**EXERCISE DETAILS**: Word for word, return the lines from the start of the entries below through the line that has "category - Son)".

[Stored data]
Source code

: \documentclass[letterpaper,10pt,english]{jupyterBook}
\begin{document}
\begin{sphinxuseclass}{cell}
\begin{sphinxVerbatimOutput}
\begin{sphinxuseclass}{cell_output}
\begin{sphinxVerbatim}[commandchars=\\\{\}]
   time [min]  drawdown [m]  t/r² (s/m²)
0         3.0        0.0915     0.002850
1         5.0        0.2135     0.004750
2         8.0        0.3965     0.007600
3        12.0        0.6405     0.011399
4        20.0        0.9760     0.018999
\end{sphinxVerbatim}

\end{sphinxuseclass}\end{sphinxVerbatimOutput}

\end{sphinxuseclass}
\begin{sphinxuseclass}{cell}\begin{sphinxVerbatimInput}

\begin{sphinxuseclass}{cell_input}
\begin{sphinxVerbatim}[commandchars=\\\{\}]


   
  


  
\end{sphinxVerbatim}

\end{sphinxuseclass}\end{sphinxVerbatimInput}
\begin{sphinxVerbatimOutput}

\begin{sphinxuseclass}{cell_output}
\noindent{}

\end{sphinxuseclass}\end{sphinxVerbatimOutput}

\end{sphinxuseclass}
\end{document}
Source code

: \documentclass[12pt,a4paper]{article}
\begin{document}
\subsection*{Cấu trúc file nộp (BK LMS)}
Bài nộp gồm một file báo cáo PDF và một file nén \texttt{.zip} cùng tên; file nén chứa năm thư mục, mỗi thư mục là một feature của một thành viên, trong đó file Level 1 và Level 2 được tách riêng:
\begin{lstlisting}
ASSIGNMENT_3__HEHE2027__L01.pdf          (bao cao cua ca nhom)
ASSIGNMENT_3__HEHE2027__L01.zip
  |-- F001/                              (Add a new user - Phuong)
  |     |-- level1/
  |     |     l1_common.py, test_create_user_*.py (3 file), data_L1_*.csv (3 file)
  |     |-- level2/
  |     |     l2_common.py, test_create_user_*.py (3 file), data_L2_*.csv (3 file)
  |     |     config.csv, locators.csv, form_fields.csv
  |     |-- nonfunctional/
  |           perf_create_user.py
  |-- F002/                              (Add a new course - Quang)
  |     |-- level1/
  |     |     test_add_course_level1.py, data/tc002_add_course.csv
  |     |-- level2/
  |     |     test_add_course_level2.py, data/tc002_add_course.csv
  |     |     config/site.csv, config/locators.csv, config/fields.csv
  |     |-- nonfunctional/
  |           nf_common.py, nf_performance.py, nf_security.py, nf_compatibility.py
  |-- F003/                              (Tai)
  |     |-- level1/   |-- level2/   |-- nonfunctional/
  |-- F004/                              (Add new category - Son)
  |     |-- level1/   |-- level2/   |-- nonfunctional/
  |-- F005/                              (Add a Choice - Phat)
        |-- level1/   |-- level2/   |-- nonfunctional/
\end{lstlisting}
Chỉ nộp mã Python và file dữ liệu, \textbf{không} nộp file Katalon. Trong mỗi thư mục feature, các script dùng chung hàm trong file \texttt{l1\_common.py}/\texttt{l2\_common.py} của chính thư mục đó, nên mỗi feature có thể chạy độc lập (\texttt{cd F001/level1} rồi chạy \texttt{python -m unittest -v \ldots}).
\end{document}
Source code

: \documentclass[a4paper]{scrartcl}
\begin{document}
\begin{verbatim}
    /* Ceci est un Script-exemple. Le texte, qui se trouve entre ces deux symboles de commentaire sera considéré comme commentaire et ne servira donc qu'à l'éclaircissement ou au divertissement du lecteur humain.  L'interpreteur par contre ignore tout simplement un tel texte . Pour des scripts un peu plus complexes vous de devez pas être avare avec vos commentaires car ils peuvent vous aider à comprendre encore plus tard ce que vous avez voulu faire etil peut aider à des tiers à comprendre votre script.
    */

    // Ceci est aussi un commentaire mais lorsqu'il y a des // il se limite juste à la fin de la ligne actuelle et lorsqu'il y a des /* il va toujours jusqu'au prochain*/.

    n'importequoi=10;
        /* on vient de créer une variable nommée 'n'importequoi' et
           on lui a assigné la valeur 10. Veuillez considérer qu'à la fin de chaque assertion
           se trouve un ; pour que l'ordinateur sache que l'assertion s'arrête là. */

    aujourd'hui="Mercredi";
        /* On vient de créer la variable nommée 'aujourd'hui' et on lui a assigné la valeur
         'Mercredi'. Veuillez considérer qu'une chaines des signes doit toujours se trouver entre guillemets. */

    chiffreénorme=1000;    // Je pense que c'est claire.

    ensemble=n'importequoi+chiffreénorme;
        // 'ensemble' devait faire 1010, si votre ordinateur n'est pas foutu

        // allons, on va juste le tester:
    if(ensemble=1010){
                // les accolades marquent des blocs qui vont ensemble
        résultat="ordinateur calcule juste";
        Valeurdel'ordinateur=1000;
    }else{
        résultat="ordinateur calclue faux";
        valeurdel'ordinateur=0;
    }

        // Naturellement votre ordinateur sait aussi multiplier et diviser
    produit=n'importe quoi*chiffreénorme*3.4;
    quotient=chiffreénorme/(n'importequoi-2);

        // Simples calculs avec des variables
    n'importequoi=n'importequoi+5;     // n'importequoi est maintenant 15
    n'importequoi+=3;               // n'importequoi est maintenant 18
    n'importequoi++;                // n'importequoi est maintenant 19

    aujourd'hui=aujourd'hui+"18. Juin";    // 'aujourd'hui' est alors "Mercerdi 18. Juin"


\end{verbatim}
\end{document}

**WRITTEN REPLY**:
Source code

: \documentclass[letterpaper,10pt,english]{jupyterBook}
\begin{document}
\begin{sphinxuseclass}{cell}
\begin{sphinxVerbatimOutput}
\begin{sphinxuseclass}{cell_output}
\begin{sphinxVerbatim}[commandchars=\\\{\}]
   time [min]  drawdown [m]  t/r² (s/m²)
0         3.0        0.0915     0.002850
1         5.0        0.2135     0.004750
2         8.0        0.3965     0.007600
3        12.0        0.6405     0.011399
4        20.0        0.9760     0.018999
\end{sphinxVerbatim}

\end{sphinxuseclass}\end{sphinxVerbatimOutput}

\end{sphinxuseclass}
\begin{sphinxuseclass}{cell}\begin{sphinxVerbatimInput}

\begin{sphinxuseclass}{cell_input}
\begin{sphinxVerbatim}[commandchars=\\\{\}]


   
  


  
\end{sphinxVerbatim}

\end{sphinxuseclass}\end{sphinxVerbatimInput}
\begin{sphinxVerbatimOutput}

\begin{sphinxuseclass}{cell_output}
\noindent{}

\end{sphinxuseclass}\end{sphinxVerbatimOutput}

\end{sphinxuseclass}
\end{document}
Source code

: \documentclass[12pt,a4paper]{article}
\begin{document}
\subsection*{Cấu trúc file nộp (BK LMS)}
Bài nộp gồm một file báo cáo PDF và một file nén \texttt{.zip} cùng tên; file nén chứa năm thư mục, mỗi thư mục là một feature của một thành viên, trong đó file Level 1 và Level 2 được tách riêng:
\begin{lstlisting}
ASSIGNMENT_3__HEHE2027__L01.pdf          (bao cao cua ca nhom)
ASSIGNMENT_3__HEHE2027__L01.zip
  |-- F001/                              (Add a new user - Phuong)
  |     |-- level1/
  |     |     l1_common.py, test_create_user_*.py (3 file), data_L1_*.csv (3 file)
  |     |-- level2/
  |     |     l2_common.py, test_create_user_*.py (3 file), data_L2_*.csv (3 file)
  |     |     config.csv, locators.csv, form_fields.csv
  |     |-- nonfunctional/
  |           perf_create_user.py
  |-- F002/                              (Add a new course - Quang)
  |     |-- level1/
  |     |     test_add_course_level1.py, data/tc002_add_course.csv
  |     |-- level2/
  |     |     test_add_course_level2.py, data/tc002_add_course.csv
  |     |     config/site.csv, config/locators.csv, config/fields.csv
  |     |-- nonfunctional/
  |           nf_common.py, nf_performance.py, nf_security.py, nf_compatibility.py
  |-- F003/                              (Tai)
  |     |-- level1/   |-- level2/   |-- nonfunctional/
  |-- F004/                              (Add new category - Son)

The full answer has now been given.